News & Events

Restaurants and other businesses have taken Barilla pasta off the menu after the company's head weighed in on "homosexual" families.

Barilla pasta

Learning from Barilla

Lessons learned from the pasta company's brand fiasco


Barilla boycott
Following Guido Barilla's comments, some restaurants like this one in Chicago began boycotting the company.
Image by Michael Peck
It's said that after legendary CBS anchorman Walter Cronkite called the situation in Vietnam a stalemate in 1968, then President Lyndon Johnson observed that if he'd "lost Cronkite," he'd "lost Middle America." It doesn't really matter who you've lost when The Daily Show goes against you—you're definitely being laughed at.

That comedian Lewis Black would devote an entire "Back in Black" commentary to pasta purveyor Guido Barilla's now-infamous comments about gay families, observing that the Barilla Group chairman "stuck a whole boot-shaped country into his mouth," tells you all you need to know about how much press the matter has gotten.

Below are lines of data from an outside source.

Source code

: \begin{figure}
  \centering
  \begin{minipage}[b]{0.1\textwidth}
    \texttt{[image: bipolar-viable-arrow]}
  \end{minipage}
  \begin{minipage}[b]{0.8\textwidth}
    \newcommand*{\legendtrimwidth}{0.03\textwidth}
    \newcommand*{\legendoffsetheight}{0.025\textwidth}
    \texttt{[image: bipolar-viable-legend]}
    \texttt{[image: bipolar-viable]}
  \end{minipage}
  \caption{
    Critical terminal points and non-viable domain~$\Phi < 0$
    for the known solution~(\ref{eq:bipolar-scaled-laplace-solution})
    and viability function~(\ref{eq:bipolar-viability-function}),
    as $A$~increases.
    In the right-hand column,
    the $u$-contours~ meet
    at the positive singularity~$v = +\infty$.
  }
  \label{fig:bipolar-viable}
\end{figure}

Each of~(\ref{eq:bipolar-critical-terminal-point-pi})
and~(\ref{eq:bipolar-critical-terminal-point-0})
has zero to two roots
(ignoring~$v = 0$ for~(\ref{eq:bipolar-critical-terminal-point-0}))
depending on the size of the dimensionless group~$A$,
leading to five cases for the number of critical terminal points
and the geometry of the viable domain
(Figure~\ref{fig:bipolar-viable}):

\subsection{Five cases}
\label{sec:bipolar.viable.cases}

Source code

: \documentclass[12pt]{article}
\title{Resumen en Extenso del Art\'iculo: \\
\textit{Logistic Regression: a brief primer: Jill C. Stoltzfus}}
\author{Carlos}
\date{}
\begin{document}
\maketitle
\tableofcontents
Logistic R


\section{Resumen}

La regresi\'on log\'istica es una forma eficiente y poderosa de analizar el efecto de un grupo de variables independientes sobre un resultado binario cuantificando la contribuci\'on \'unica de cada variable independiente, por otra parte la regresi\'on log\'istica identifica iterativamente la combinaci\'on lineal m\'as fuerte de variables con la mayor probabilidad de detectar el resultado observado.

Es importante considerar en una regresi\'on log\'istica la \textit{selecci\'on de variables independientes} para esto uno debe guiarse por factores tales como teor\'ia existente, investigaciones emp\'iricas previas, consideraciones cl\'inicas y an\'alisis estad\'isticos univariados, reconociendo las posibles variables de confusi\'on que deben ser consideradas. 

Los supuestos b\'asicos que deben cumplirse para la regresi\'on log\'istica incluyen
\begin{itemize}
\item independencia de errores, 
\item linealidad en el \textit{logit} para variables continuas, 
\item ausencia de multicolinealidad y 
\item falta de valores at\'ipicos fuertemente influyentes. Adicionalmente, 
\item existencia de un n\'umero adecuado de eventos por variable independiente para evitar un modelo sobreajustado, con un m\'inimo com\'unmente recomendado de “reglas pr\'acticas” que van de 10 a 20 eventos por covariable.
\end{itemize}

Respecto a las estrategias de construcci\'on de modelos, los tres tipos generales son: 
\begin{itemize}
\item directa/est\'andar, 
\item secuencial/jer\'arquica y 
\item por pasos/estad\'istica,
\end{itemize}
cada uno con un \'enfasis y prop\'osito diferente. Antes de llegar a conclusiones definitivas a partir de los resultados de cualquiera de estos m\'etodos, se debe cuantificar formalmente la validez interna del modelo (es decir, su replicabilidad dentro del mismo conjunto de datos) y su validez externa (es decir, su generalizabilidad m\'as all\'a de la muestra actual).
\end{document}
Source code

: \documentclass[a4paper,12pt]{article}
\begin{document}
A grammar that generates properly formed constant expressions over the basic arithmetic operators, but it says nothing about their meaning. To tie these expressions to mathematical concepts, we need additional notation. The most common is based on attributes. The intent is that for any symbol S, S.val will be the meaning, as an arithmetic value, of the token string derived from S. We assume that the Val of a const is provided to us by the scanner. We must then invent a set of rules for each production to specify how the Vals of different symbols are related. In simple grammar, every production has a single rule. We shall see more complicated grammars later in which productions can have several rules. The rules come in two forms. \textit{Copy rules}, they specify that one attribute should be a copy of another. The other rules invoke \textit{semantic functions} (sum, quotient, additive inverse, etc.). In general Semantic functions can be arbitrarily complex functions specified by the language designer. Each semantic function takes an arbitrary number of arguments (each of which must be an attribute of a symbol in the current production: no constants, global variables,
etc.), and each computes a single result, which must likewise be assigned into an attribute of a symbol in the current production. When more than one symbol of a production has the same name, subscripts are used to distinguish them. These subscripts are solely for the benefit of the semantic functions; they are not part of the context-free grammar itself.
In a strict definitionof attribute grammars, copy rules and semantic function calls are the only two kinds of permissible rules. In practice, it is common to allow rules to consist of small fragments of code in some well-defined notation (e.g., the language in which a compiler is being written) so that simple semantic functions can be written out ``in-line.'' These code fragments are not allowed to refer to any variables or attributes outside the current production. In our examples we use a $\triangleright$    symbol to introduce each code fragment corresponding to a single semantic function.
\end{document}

Stand-ups don't make jokes unless they're sure everyone will get them. (Full disclosure: Black also called out the media for its many instances of "hot water" puns in covering the story—a sin we ourselves committed.)

What's to be learned from the scandal, in which Barilla told a radio interviewer that he'd never include a "homosexual" family in an ad campaign, adding that people who didn't like it could go eat someone else's pasta? Kellogg faculty weighed in on the ensuing social- and traditional-media firestorm, which prompted numerous calls for boycotts as well as multiple apologies and a new diversity and inclusion effort from Barilla.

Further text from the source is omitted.